HIKET session at the 5th ACCC Impact Week

At the 5th ACCC Impact Week, the HIKET session focused on strengthening the knowledge base of carbon sinks, enabling more robust, evidence-based LULUCF-related decision-making.

In his opening remarks, HIKET project director, academician Markku Kulmala emphasized the importance of increasing land based carbon sinks simultaneously with rapid emission cuts. Moreover, a broader “Carbon+” perspective which considers the full climate impact of ecosystems, taking into account not only greenhouse gases but also VOCs, aerosols, cloud formation, precipitation, and albedo is necessary in the carbon sink discussion. 

Finland’s Minister of climate and the environment, Sari Multala, highlighted that government funded HIKET project is a strategically important initiative for developing improved tools for Finland and potentially for the EU to support more effective climate policy. 

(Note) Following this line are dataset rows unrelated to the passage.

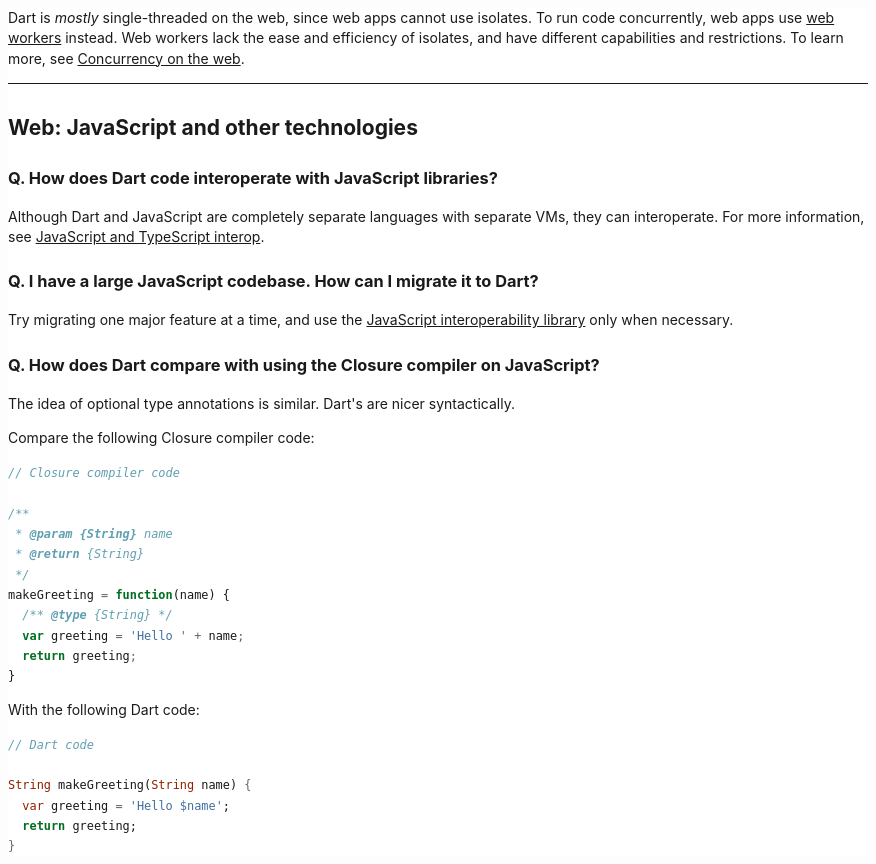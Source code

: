 Dart is *mostly* single-threaded on the web,
since web apps cannot use isolates.
To run code concurrently, web apps use [web workers][] instead.
Web workers lack the ease and efficiency of isolates,
and have different capabilities and restrictions.
To learn more, see
[Concurrency on the web](/guides/language/concurrency#concurrency-on-the-web).

[web workers]: https://developer.mozilla.org/docs/Web/API/Web_Workers_API/Using_web_workers

---

## Web: JavaScript and other technologies

### Q. How does Dart code interoperate with JavaScript libraries?

Although Dart and JavaScript are completely separate languages with
separate VMs, they can interoperate. For more information, see
[JavaScript and TypeScript interop](/web/js-interop).

### Q. I have a large JavaScript codebase. How can I migrate it to Dart?

Try migrating one major feature at a time, and use the
[JavaScript interoperability library][package:js]
only when necessary.

### Q. How does Dart compare with using the Closure compiler on JavaScript?

The idea of optional type annotations is similar.
Dart's are nicer syntactically.

Compare the following Closure compiler code:

```js
// Closure compiler code

/**
 * @param {String} name
 * @return {String}
 */
makeGreeting = function(name) {
  /** @type {String} */
  var greeting = 'Hello ' + name;
  return greeting;
}
```

With the following Dart code:

<?code-excerpt "misc/test/faq.dart (make-greeting)"?>
```dart
// Dart code

String makeGreeting(String name) {
  var greeting = 'Hello $name';
  return greeting;
}
```


[dartisnotjava]: http://programming.oreilly.com/2013/05/dart-is-not-the-language-you-think-it-is.html
[pnacl]: https://developer.chrome.com/native-client/overview
[SDK issues]: https://github.com/dart-lang/sdk/issues
[language issues]: https://github.com/dart-lang/language/issues
[language funnel]: https://github.com/dart-lang/language/projects/1
[language process]: https://github.com/dart-lang/language/blob/master/doc/life_of_a_language_feature.md
[pub]: {{site.pub}}
[announcement]: https://blog.chromium.org/2013/11/dart-10-stable-sdk-for-structured-web.html
[lang]: /guides/language/language-tour
[libs]: /guides/libraries/library-tour
[JSON]: {{site.dart-api}}/{{site.data.pkg-vers.SDK.channel}}/dart-convert/JsonCodec-class.html
[tc52]: {{site.news}}/2013/12/ecma-forms-tc52-for-dart-standardization.html
[Dart on the Server]: /server
[Dart tools]: /tools/
[Dart and Google Cloud Platform]: /server/google-cloud
[Who Uses Dart]: /community/who-uses-dart
[spec]: https://www.ecma-international.org/publications/standards/Ecma-408.htm
[DEP]: https://github.com/dart-lang/dart_enhancement_proposals
[DartPad]: {{site.dartpad}}
[Flutter]: {{site.flutter}}
[DDC]: https://github.com/dart-lang/sdk/tree/main/pkg/dev_compiler#dev_compiler
[strong mode]: /guides/language/type-system
[Dart's type system]: /guides/language/type-system
[Flutter no mirrors]: {{site.flutter-docs}}/resources/faq#does-flutter-come-with-a-reflection--mirrors-system
[FlutterShowcase]: {{site.flutter}}/showcase
[ppwsize]: https://work.j832.com/2012/11/excited-to-see-dart2js-minified-output.html
[package:js]: {{site.pub-pkg}}/js
[dart compile]: /tools/dart-compile
[dart analyze]: /tools/dart-analyze
[dartdevc]: /tools/dartdevc
[typescript]: {{site.news}}/2012/10/the-dart-team-welcomes-typescript.html
[webdev]: /tools/webdev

Head of Unit for land economy and carbon removals (EU Commission) Christian Holzleitner emphasized that key elements for the 2040 climate targets include more flexible targets for Member States, the development of voluntary carbon markets for carbon farming and removals, and improved, more accessible monitoring systems. 

HIKET Research director Tuomo Kalliokoski highlighted that HIKET addresses LULUCF uncertainties in a comprehensive and policy-relevant way, with the aim of transforming scientific analysis into an operational digital infrastructure that supports decision-making, strategic risk management, and new business opportunities. 

Professor Jaana Bäck (UH), in her presentation on the state of the science of forest-related greenhouse gas balances, underlined that it is not only the carbon sink that matters: when harvests or disturbances exceed the annual growth of forests, carbon stocks decline and the system turns from a sink into a source. 

Head of greenhouse gases and satellite methods group Hannakaisa Lindqvist (FMI), Head of carbon cycle research group Tuula Aalto (FMI) and Research professor Aleksi Lehtonen (LUKE) provided deeper insights into the methods used in the HIKET project. 

The session concluded with a panel discussion led by Professor of Practice (Green transition) Matti Vainio (UH), focusing on the main obstacles to stop the decline of carbon sinks and the implications this may have for the development of LULUCF regulation. A key question is how the value of CO₂ can be better integrated into forestry, and which policy instruments could support this, including pricing mechanisms, rewarding forest carbon sequestration, voluntary credit-based approaches, and the taxation of wood burning.  

Both Sampo Pihlainen (Finnish Environmental Institute) & Matti Laukkanen (UH) noted that HIKET can play an important role in enabling future forest carbon pricing policies, by e.g. strengthening monitoring, reporting, and verification foundations, reducing uncertainties in carbon sink estimates, and supporting EU-level interoperability. 

Thank you all for the insightful and inspiring discussions!